Ufortunately racism exists everywhere in the world and that includes in Israel.
As a young college student, I yearned to be in the land of Israel. Between high school and college, I spent a year volunteering in Israel and was willing to do almost anything to go back. I felt such a strong connection to the country and I knew one day I would live there. In my mind, Israel was a magical place where I felt at home with numerous other Jews from different backgrounds and cultures. To me, Israel represented freedom. A place where I could be myself, practice my religion and participate in a culture that belonged to myself and to the Jewish people.

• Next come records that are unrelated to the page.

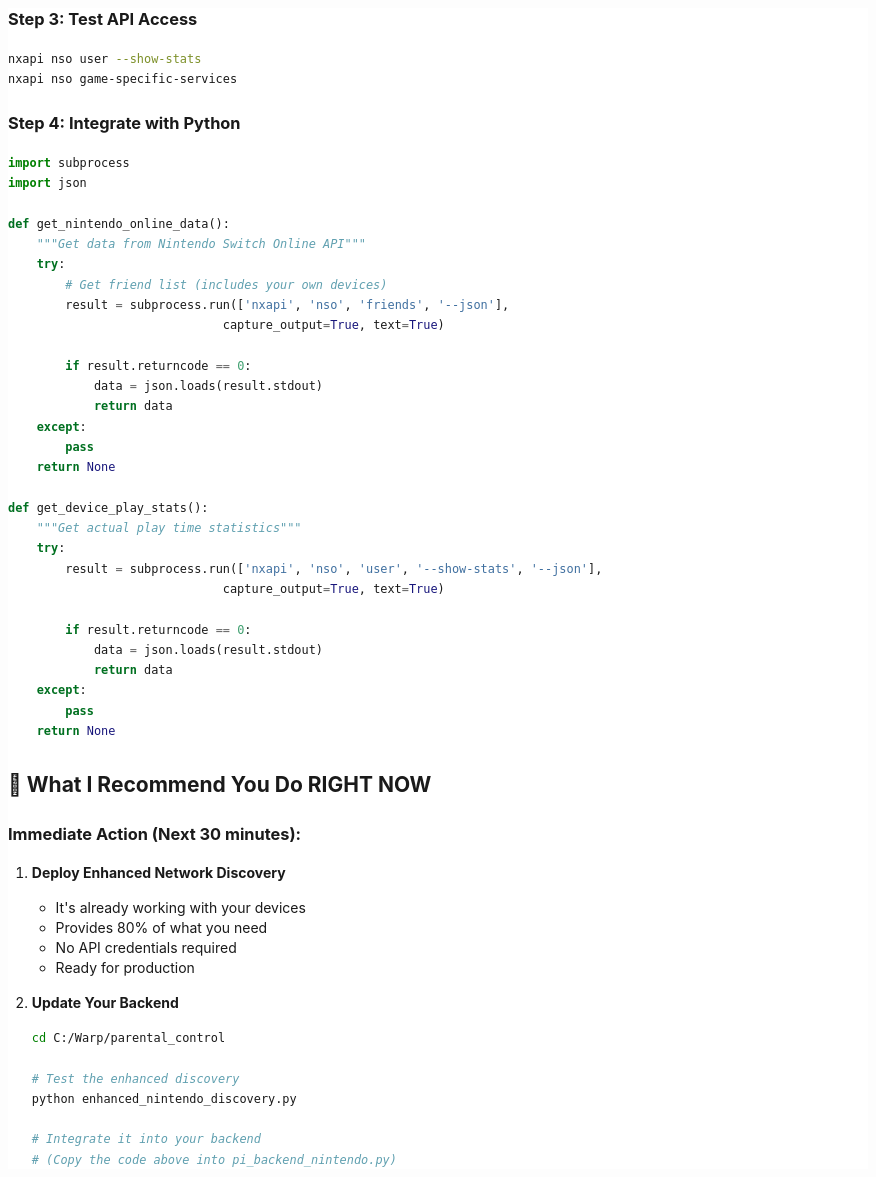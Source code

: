 ### **Step 3: Test API Access**
```bash
nxapi nso user --show-stats
nxapi nso game-specific-services
```

### **Step 4: Integrate with Python**
```python
import subprocess
import json

def get_nintendo_online_data():
    """Get data from Nintendo Switch Online API"""
    try:
        # Get friend list (includes your own devices)
        result = subprocess.run(['nxapi', 'nso', 'friends', '--json'], 
                              capture_output=True, text=True)
        
        if result.returncode == 0:
            data = json.loads(result.stdout)
            return data
    except:
        pass
    return None

def get_device_play_stats():
    """Get actual play time statistics"""
    try:
        result = subprocess.run(['nxapi', 'nso', 'user', '--show-stats', '--json'], 
                              capture_output=True, text=True)
        
        if result.returncode == 0:
            data = json.loads(result.stdout)
            return data
    except:
        pass
    return None
```

## 🎯 **What I Recommend You Do RIGHT NOW**

### **Immediate Action (Next 30 minutes):**

1. **Deploy Enhanced Network Discovery**
   - It's already working with your devices
   - Provides 80% of what you need
   - No API credentials required
   - Ready for production

2. **Update Your Backend**
   ```bash
   cd C:/Warp/parental_control
   
   # Test the enhanced discovery
   python enhanced_nintendo_discovery.py
   
   # Integrate it into your backend
   # (Copy the code above into pi_backend_nintendo.py)
   ```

I was lucky enough to do a six month field study in Israel during my third year of college. My project was to assess the Israeli government and its attempt at integrating the most recent influx of immigrants into Israel, the Ethiopian Jews. I was ecstatic at the opportunity to take part in this new culture and learn about all that was being done to help this unique group of people adjust to their new environment.
My time working with the Ethiopian community was not what I expected, nor was I emotionally prepared for it. I remember sitting at dinner with my Israeli family the first night I arrived. They asked me what I was doing in Israel and when I explained that I would be working with Ethiopian immigrants, I was shocked by their reaction. They told me that Ethiopians were not really Jewish, that they were the garbage of Israel. They wanted me to be careful because Ethiopian people have AIDS and I shouldn’t get too close to them. The disgust they showed towards the Ethiopian community was shocking to me. I couldn’t believe my family was so ignorant.
Unfortunately, I learned that it wasn’t only my family that felt this way. When I met other Israelis and told them what I was doing in Israel they would laugh. They told me the Ethiopian Jews were a waste of time because they were lazy. They would call them “kushim”, a derogatory Hebrew word for black people. When I brought up these incidents to the Ethiopians I worked with, they weren’t surprised. One of the girls I worked with told me that she volunteered in a school where there were separate entrances for the Israeli students and the Ethiopian children. She then told me about a time when she had been turned away from a dance bar in Tel Aviv because the color of her skin. I also befriended an Ethiopian man whose father was one of the pioneers bringing the Ethiopians to Israel in the 1980’s. He told me on several occasions his father contemplated if bringing Ethiopians to Israel was the right thing to do. He said that life in Israel was too different to what the Ethiopian immigrants were used to and that the discrimination they faced broke their spirit.
Many times during my field study I would cry myself to sleep. I had become such a part of the community, it was as though these mean comments and harsh interactions happened to me. For the first time in my life I felt the real pain of discrimination. Ironically enough, it was in the one place that I felt so free.
I was naive to think that Israel was a country without racism and that it would open its arms to any displaced Jew. The six months I spent living, learning and working with the Ethiopian community were the best six months of my life. I was exposed to both the positive and negative aspects of life for the Ethiopian immigrants. I felt the joy of a child’s first birthday in Israel and the pain of an Israeli soldier who was an outcast among is brigade because the color of his skim and the country of his birth.
It was hard for me to accept that this is Israel, the real Israel. But I still love this country and I am still a Zionist. Israel should not just be a home to all Jews, regardless of their skin color; it should be a welcoming home.